Return -1 on failure.
>>>
Your example simply repeats:
index = string.find('banana', 'nana', 0) + 1 # index = 3
index = string.find('banana', 'nana', 3) + 1 # index = 0
The -1 version works because it correctly interprets the return value of string.find!
False is of type bool, which is a sub-type of int, and its value is 0.
In Python, False is similar to using 0, not -1
There's a difference between equality and converting to a boolean value for truth testing, for both historical and flexibility reasons:
>>> True == 1
True
>>> True == -1
False
>>> bool(-1)
True
>>> False == 0
True
>>> bool(0)
False
>>> True == 2
False
>>> bool(2)
True
I have always thought that using -1 in a condition is alway the same as the writing False (boolean value).
1) No. It is never the same, and I can't imagine why you would have ever thought this, let alone always thought it. Unless for some reason you had only ever used if with string.find or something.
2) You shouldn't be using the string module in the first place. Quoting directly from the documentation:
DESCRIPTION
Warning: most of the code you see here isn't normally used nowadays.
Beginning with Python 1.6, many of these functions are implemented as
methods on the standard string object. They used to be implemented by
a built-in module called strop, but strop is now obsolete itself.
So instead of string.find('foobar', 'foo'), we use the .find method of the str class itself (the class that 'foobar' and 'foo' belong to); and since we have objects of that class, we can make bound method calls, thus: 'foobar'.find('foo').
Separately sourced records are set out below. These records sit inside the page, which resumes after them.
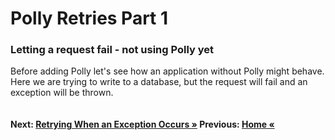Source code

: # Polly Retries Part 1

### Letting a request fail - not using Polly yet
Before adding Polly let's see how an application without Polly might behave.
Here we are trying to write to a database, but the request will fail and an exception will be thrown. 

``` cs --region lettingItFail --source-file .\src\Program.cs --project .\src\PollyDemo.csproj 
```

#### Next: [Retrying When an Exception Occurs  &raquo;](../retryIfException.md) Previous: [Home &laquo;](../README.md)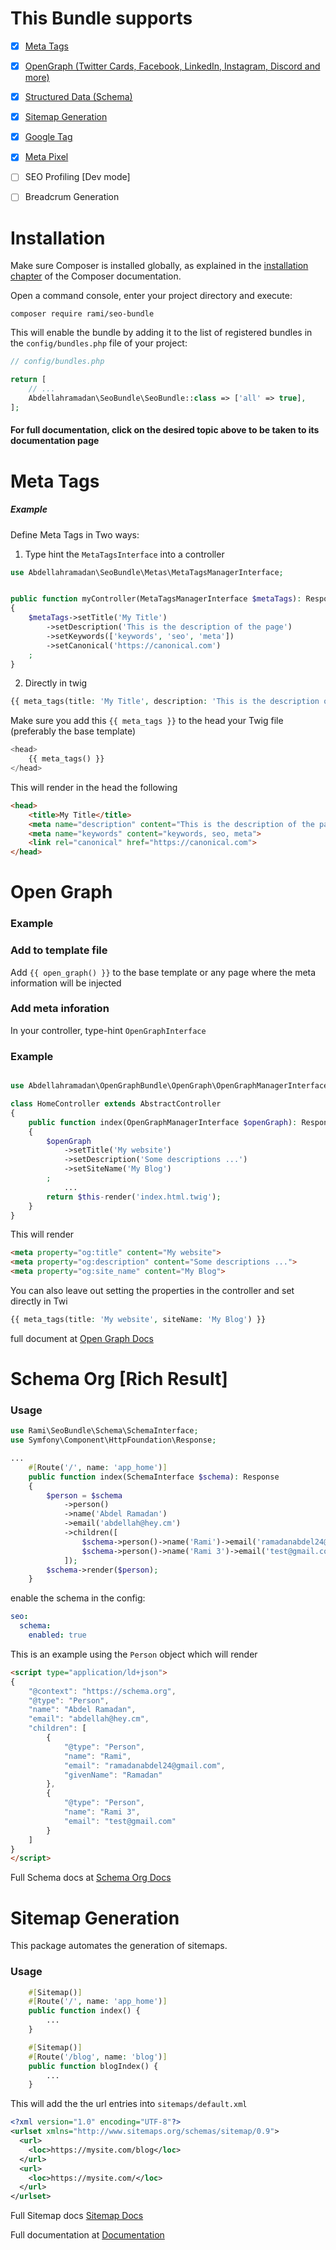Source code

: This Bundle supports
====================
-   [x] [Meta Tags](docs/meta_tags.md)
-   [x] [OpenGraph (Twitter Cards, Facebook, LinkedIn, Instagram, Discord and more)](docs/open_graph.md)
-   [x] [Structured Data (Schema)](docs/schema.md)
-   [x] [Sitemap Generation](docs/sitemap.md)
-   [x] [Google Tag](docs/google_tag.md)
-   [x] [Meta Pixel](docs/meta_pixel.md)
-   [ ] SEO Profiling [Dev mode]
-   [ ] Breadcrum Generation


Installation
============

Make sure Composer is installed globally, as explained in the
[installation chapter](https://getcomposer.org/doc/00-intro.md)
of the Composer documentation.

Open a command console, enter your project directory and execute:

```console
composer require rami/seo-bundle
```

This will enable the bundle by adding it to the list of registered bundles
in the `config/bundles.php` file of your project:

```php
// config/bundles.php

return [
    // ...
    Abdellahramadan\SeoBundle\SeoBundle::class => ['all' => true],
];
```

#### For full documentation, click on the desired topic above to be taken to its documentation page

# Meta Tags

##### Example
Define Meta Tags in Two ways:

1.  Type hint the `MetaTagsInterface` into a controller

```php
use Abdellahramadan\SeoBundle\Metas\MetaTagsManagerInterface;


public function myController(MetaTagsManagerInterface $metaTags): Response 
{
    $metaTags->setTitle('My Title')
        ->setDescription('This is the description of the page')
        ->setKeywords(['keywords', 'seo', 'meta'])
        ->setCanonical('https://canonical.com')
    ;
}
```

2.  Directly in twig 
```php
{{ meta_tags(title: 'My Title', description: 'This is the description of the page' ...)}
```

Make sure you add this `{{ meta_tags }}` to the head your Twig file (preferably the base template)
```php
<head>
    {{ meta_tags() }}
</head>
```

This will render in the head the following

```html
<head>
    <title>My Title</title>
    <meta name="description" content="This is the description of the page'">
    <meta name="keywords" content="keywords, seo, meta">
    <link rel="canonical" href="https://canonical.com">
</head>
```

Open Graph
=

### Example

### Add to template file
Add ```{{ open_graph() }}``` to the base template or any page where the meta information will be injected

### Add meta inforation
In your controller, type-hint `OpenGraphInterface`

### Example
```php

use Abdellahramadan\OpenGraphBundle\OpenGraph\OpenGraphManagerInterface;

class HomeController extends AbstractController
{
    public function index(OpenGraphManagerInterface $openGraph): Response
    {
        $openGraph
            ->setTitle('My website')
            ->setDescription('Some descriptions ...')
            ->setSiteName('My Blog')
        ;
            ...
        return $this-render('index.html.twig');
    }
}
```
This will render
```html
<meta property="og:title" content="My website">
<meta property="og:description" content="Some descriptions ...">
<meta property="og:site_name" content="My Blog">
```
You can also leave out setting the properties in the controller and set directly in Twi
```php
{{ meta_tags(title: 'My website', siteName: 'My Blog') }}
```

full document at [Open Graph Docs](docs/open_graph.md)

Schema Org [Rich Result]
========================

### Usage

```php
use Rami\SeoBundle\Schema\SchemaInterface;
use Symfony\Component\HttpFoundation\Response;

...
    #[Route('/', name: 'app_home')]
    public function index(SchemaInterface $schema): Response
    {
        $person = $schema
            ->person()
            ->name('Abdel Ramadan')
            ->email('abdellah@hey.cm')
            ->children([
                $schema->person()->name('Rami')->email('ramadanabdel24@gmail.com')->givenName('Ramadan'), 
                $schema->person()->name('Rami 3')->email('test@gmail.com')
            ]);
        $schema->render($person);
    }
```
enable the schema in the config:

```yaml
seo:
  schema:
    enabled: true
```


This is an example using the `Person` object which will render

```html
<script type="application/ld+json">
{
    "@context": "https://schema.org",
    "@type": "Person",
    "name": "Abdel Ramadan",
    "email": "abdellah@hey.cm",
    "children": [
        {
            "@type": "Person",
            "name": "Rami",
            "email": "ramadanabdel24@gmail.com",
            "givenName": "Ramadan"
        },
        {
            "@type": "Person",
            "name": "Rami 3",
            "email": "test@gmail.com"
        }
    ]
}
</script>
```
Full Schema docs at [Schema Org Docs](docs/schema.md)

Sitemap Generation
==================

This package automates the generation of sitemaps.

### Usage

```php
    #[Sitemap()]
    #[Route('/', name: 'app_home')]
    public function index() {
        ...
    }

    #[Sitemap()]
    #[Route('/blog', name: 'blog')]
    public function blogIndex() {
        ...
    }
```
This will add the the url entries into `sitemaps/default.xml`
```xml 
<?xml version="1.0" encoding="UTF-8"?>
<urlset xmlns="http://www.sitemaps.org/schemas/sitemap/0.9">
  <url>
    <loc>https://mysite.com/blog</loc>
  </url>
  <url>
    <loc>https://mysite.com/</loc>
  </url>
</urlset>
```

Full Sitemap docs [Sitemap Docs](docs/sitemap.md)

Full documentation at [Documentation](docs/index.md)
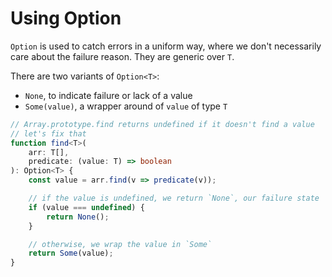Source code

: # Using Option

`Option` is used to catch errors in a uniform way, where we don't necessarily care about the failure reason. They are generic over `T`.

There are two variants of `Option<T>`:

* `None`, to indicate failure or lack of a value
* `Some(value)`, a wrapper around of `value` of type `T`

```typescript
// Array.prototype.find returns undefined if it doesn't find a value
// let's fix that
function find<T>(
    arr: T[],
    predicate: (value: T) => boolean
): Option<T> {
    const value = arr.find(v => predicate(v));

    // if the value is undefined, we return `None`, our failure state
    if (value === undefined) {
        return None();
    }

    // otherwise, we wrap the value in `Some`
    return Some(value);
}
```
3) The .find method of strings returns a number that tells you where the substring was found, if it was found. If the substring wasn't found, it returns -1. It cannot return 0 in this case, because that would mean "was found at the beginning".
4) False will compare equal to 0. It is worth noting that Python actually implements its bool type as a subclass of int.
5) No matter what language you are using, you should not compare to boolean literals. x == False or equivalent is, quite simply, not the right thing to write. It gains you nothing in terms of clarity, and creates opportunities to make mistakes.
You would never, ever say "If it is true that it is raining, I will need an umbrella" in English, even though that is grammatically correct. There is no point; it is not more polite nor more clear than the obvious "If it is raining, I will need an umbrella".
If you want to use a value as a boolean, then use it as a boolean. If you want to use the result of a comparison (i.e. "is the value equal to -1 or not?"), then perform the comparison.